Saved entries:
"""

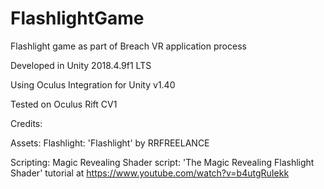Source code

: # FlashlightGame
Flashlight game as part of Breach VR application process

Developed in Unity 2018.4.9f1 LTS

Using Oculus Integration for Unity v1.40

Tested on Oculus Rift CV1

Credits:

Assets:
Flashlight: 'Flashlight' by RRFREELANCE

Scripting:
Magic Revealing Shader script: 'The Magic Revealing Flashlight Shader' tutorial at https://www.youtube.com/watch?v=b4utgRuIekk
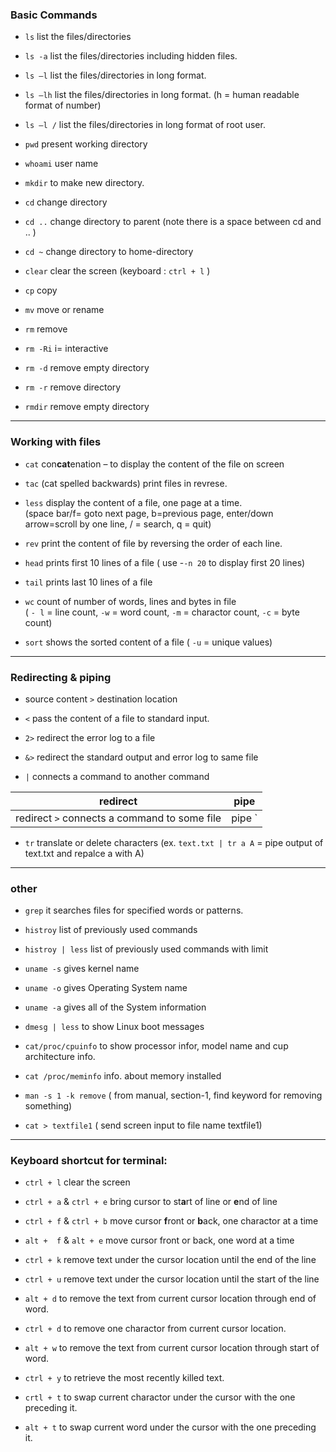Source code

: ### Basic Commands

* ` ls `        list the files/directories 
* ` ls -a `     list the files/directories including hidden files.
* ` ls –l `     list the files/directories in long format.
* ` ls –lh `    list the files/directories in long format. (h = human readable format of number)
* ` ls –l / `   list the files/directories in long format of root user.

* ` pwd `       present working directory
* ` whoami `    user name
* ` mkdir `     to make new directory.
* ` cd `        change directory
* ` cd .. `     change directory to parent (note there is a space between cd and .. )
* ` cd ~ `      change directory to home-directory
* ` clear `     clear the screen  (keyboard : ` ctrl + l ` )

* ` cp `        copy
* ` mv `        move or rename
* ` rm `        remove
* ` rm -Ri `    i= interactive
* ` rm -d `     remove empty directory
* ` rm -r `     remove directory
* ` rmdir `     remove empty directory

-------

### Working with files

* ` cat `       con**cat**enation – to display the content of the file on screen
* ` tac `       (cat spelled backwards) print files in revrese. 

* ` less `      display the content of a file, one page at a time. <br/>
(space bar/f= goto next page, b=previous page, enter/down arrow=scroll by one line, / = search, q = quit)
* ` rev `       print the content of file by reversing the order of each line.  
* ` head `      prints first 10 lines of a file ( use -` -n 20 `  to display first 20 lines)
* ` tail `      prints last 10 lines of a file
* ` wc `        count of number of words, lines and bytes in file <br/>
( ` - l ` = line count, ` -w ` = word count,  ` -m ` = charactor count, ` -c ` = byte count)
* ` sort `      shows the sorted content of a file ( ` -u ` = unique values)

-------

### Redirecting & piping

* source content ` > ` destination location
* ` < `     pass the content of a file to standard input.
* ` 2> `    redirect the error log to a file
* ` &> `    redirect the standard output and error log to same file
  
* ` | `     connects a command to another command

| redirect                                       | pipe                                             |
| ---------------------------------------------- | -------------------------------------------------|
| redirect ` > ` connects a command to some file | pipe ` | ` connects a command to another command |

* ` tr `    translate or delete characters
(ex. ` text.txt | tr a A ` = pipe output of text.txt and repalce a with A)


-------

### other

* ` grep `      it searches files for specified words or patterns.
* ` histroy `  list of previously used commands
* ` histroy | less `  list of previously used commands with limit

* ` uname -s ` gives kernel name
* ` uname -o ` gives Operating System name
* ` uname -a ` gives all of the System information

* ` dmesg | less `      to show Linux boot messages
* ` cat/proc/cpuinfo `  to show processor infor, model name and cup architecture info.
* ` cat /proc/meminfo ` info. about memory installed

* ` man -s 1 -k remove ` ( from manual, section-1, find keyword for removing something)

* ` cat > textfile1 `   ( send screen input to file name textfile1)

-------

### Keyboard shortcut for terminal:

* ` ctrl + l ` clear the screen

* ` ctrl + a ` & ` ctrl + e ` bring cursor to st**a**rt of line or **e**nd of line
* ` ctrl + f ` & ` ctrl + b ` move cursor **f**ront or **b**ack, one charactor at a time

* ` alt +  f ` & ` alt + e ` move cursor front or back, one word at a time
  
* ` ctrl + k ` remove text under the cursor location until the end of the line
* ` ctrl + u ` remove text under the cursor location until the start of the line

* ` alt + d ` to remove the text from current cursor location through end of word.
* ` ctrl + d ` to remove one charactor from current cursor location.

* ` alt + w ` to remove the text from current cursor location through start of word.

* ` ctrl + y ` to retrieve the most recently killed text.

* ` crtl + t ` to swap current charactor under the cursor with the one preceding it. 
* ` alt + t ` to swap current word under the cursor with the one preceding it. 
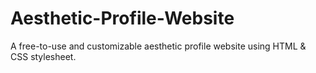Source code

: # Aesthetic-Profile-Website
A free-to-use and customizable aesthetic profile website using HTML &amp; CSS stylesheet.
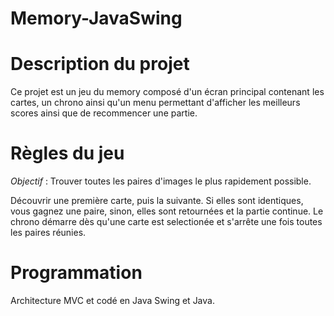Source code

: # Memory-JavaSwing

**Description du projet**
=
Ce projet est un jeu du memory composé d'un écran principal contenant les cartes, un chrono ainsi qu'un menu permettant d'afficher les meilleurs scores ainsi que de recommencer une partie. 


**Règles du jeu**
=
*Objectif* : Trouver toutes les paires d'images le plus rapidement possible.

Découvrir une première carte, puis la suivante. Si elles sont identiques, vous gagnez une paire, sinon, elles sont retournées et la partie continue. 
Le chrono démarre dès qu'une carte est selectionée et s'arrête une fois toutes les paires réunies. 


**Programmation**
=
Architecture MVC et codé en Java Swing et Java. 
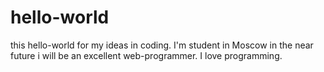 # hello-world
this hello-world for my ideas in coding.
I'm student in Moscow in the near future i will be an excellent web-programmer. I love programming. 
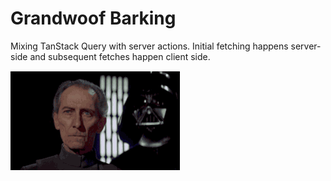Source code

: # Grandwoof Barking

Mixing TanStack Query with server actions. Initial fetching happens server-side and subsequent fetches happen client side.

![image](image.gif)

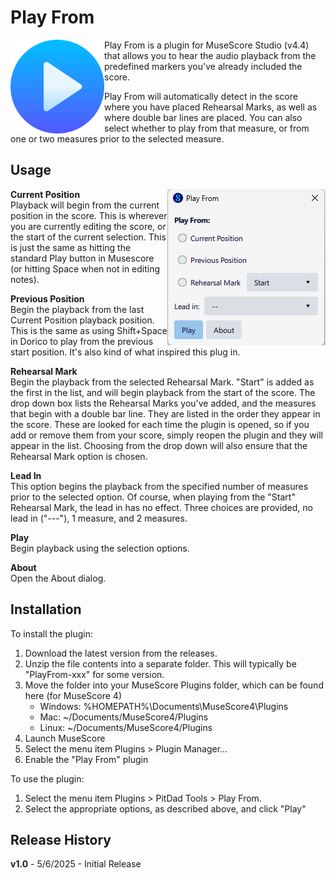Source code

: # Play From
<img src="PlayFromIcon.png" align="left" width="150px"/>
Play From  is a plugin for MuseScore Studio (v4.4) that allows you to hear the audio playback from the predefined markers you've already included the score. 

Play From will automatically detect in the score where you have placed Rehearsal Marks, as well as where double bar lines are placed. You can also select whether to play from that measure, or from one or two measures prior to the selected measure. 

Usage
-----
<img src="PlayFromMainForm.png" align="right" />

**Current Position**\
Playback will begin from the current position in the score. This is wherever you are currently editing the score, or the start of the current selection. This is just the same as hitting the standard Play button in Musescore (or hitting Space when not in editing notes).

**Previous Position**\
Begin the playback from the last Current Position playback position. This is the same as using Shift+Space in Dorico to play from the previous start position. It's also kind of what inspired this plug in. 

**Rehearsal Mark**\
Begin the playback from the selected Rehearsal Mark. "Start" is added as the first in the list, and will begin playback from the start of the score. 
The drop down box lists the Rehearsal Marks you've added, and the measures that begin with a double bar line. They are listed in the order they appear in the score.  These are looked for each time the plugin is opened, so if you add or remove them from your score, simply reopen the plugin and they will appear in the list. Choosing from the drop down will also ensure that the Rehearsal Mark option is chosen. 

**Lead In**\
This option begins the playback from the specified number of measures prior to the selected option. Of course, when playing from the "Start" Rehearsal Mark, the lead in has no effect.
Three choices are provided, no lead in ("---"), 1 measure, and 2 measures. 

**Play**\
Begin playback using the selection options. 

**About**\
Open the About dialog. 

Installation
-------------
To install the plugin:
1. Download the latest version from the releases. 
1. Unzip the file contents into a separate folder. This will typically be "PlayFrom-xxx" for some version.
1. Move the folder into your MuseScore Plugins folder, which can be found here (for MuseScore 4)
   * Windows: %HOMEPATH%\Documents\MuseScore4\Plugins
   * Mac: ~/Documents/MuseScore4/Plugins
   * Linux: ~/Documents/MuseScore4/Plugins
1. Launch MuseScore
1. Select the menu item Plugins > Plugin Manager...
1. Enable the "Play From" plugin
   
To use the plugin:
1. Select the menu item Plugins > PitDad Tools > Play From.  
1. Select the appropriate options, as described above, and click "Play"
   
Release History
-------------
**v1.0** - 5/6/2025 - Initial Release


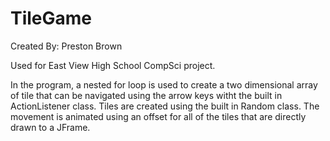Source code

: TileGame
========

Created By: Preston Brown

Used for East View High School CompSci project.

In the program, a nested for loop is used to create a two dimensional array of tile that can be navigated using
the arrow keys witht the built in ActionListener class. Tiles are created using the built in Random class.
The movement is animated using an offset for all of the tiles that are directly drawn to a JFrame. 
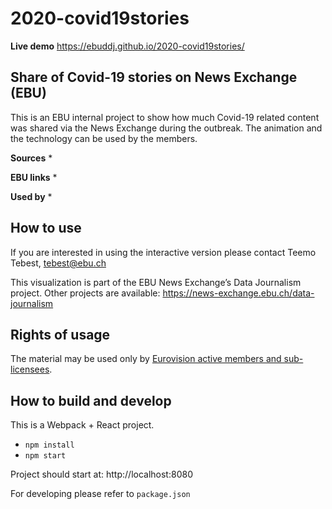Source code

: # 2020-covid19stories

**Live demo** https://ebuddj.github.io/2020-covid19stories/

## Share of Covid-19 stories on News Exchange (EBU)

This is an EBU internal project to show how much Covid-19 related content was shared via the News Exchange during the outbreak. The animation and the technology can be used by the members.

**Sources**
* 

**EBU links**
* 

**Used by**
* 

## How to use

If you are interested in using the interactive version please contact Teemo Tebest, tebest@ebu.ch

This visualization is part of the EBU News Exchange’s Data Journalism project. Other projects are available: https://news-exchange.ebu.ch/data-journalism

## Rights of usage

The material may be used only by [Eurovision active members and sub-licensees](https://www.ebu.ch/eurovision-news/members-and-sublicensees).

## How to build and develop

This is a Webpack + React project.

* `npm install`
* `npm start`

Project should start at: http://localhost:8080

For developing please refer to `package.json`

"""

**WHAT YOU HAVE TO DO**: Among the entries above, the lines between the ones containing "to standard input." and "### Keyboard shortcut", inclusive, are to be transcribed exactly. No other line is to be given.

**SOLUTION TO THE PROBLEM**:
* ` < `     pass the content of a file to standard input.
* ` 2> `    redirect the error log to a file
* ` &> `    redirect the standard output and error log to same file
  
* ` | `     connects a command to another command

| redirect                                       | pipe                                             |
| ---------------------------------------------- | -------------------------------------------------|
| redirect ` > ` connects a command to some file | pipe ` | ` connects a command to another command |

* ` tr `    translate or delete characters
(ex. ` text.txt | tr a A ` = pipe output of text.txt and repalce a with A)


-------

### other

* ` grep `      it searches files for specified words or patterns.
* ` histroy `  list of previously used commands
* ` histroy | less `  list of previously used commands with limit

* ` uname -s ` gives kernel name
* ` uname -o ` gives Operating System name
* ` uname -a ` gives all of the System information

* ` dmesg | less `      to show Linux boot messages
* ` cat/proc/cpuinfo `  to show processor infor, model name and cup architecture info.
* ` cat /proc/meminfo ` info. about memory installed

* ` man -s 1 -k remove ` ( from manual, section-1, find keyword for removing something)

* ` cat > textfile1 `   ( send screen input to file name textfile1)

-------

### Keyboard shortcut for terminal:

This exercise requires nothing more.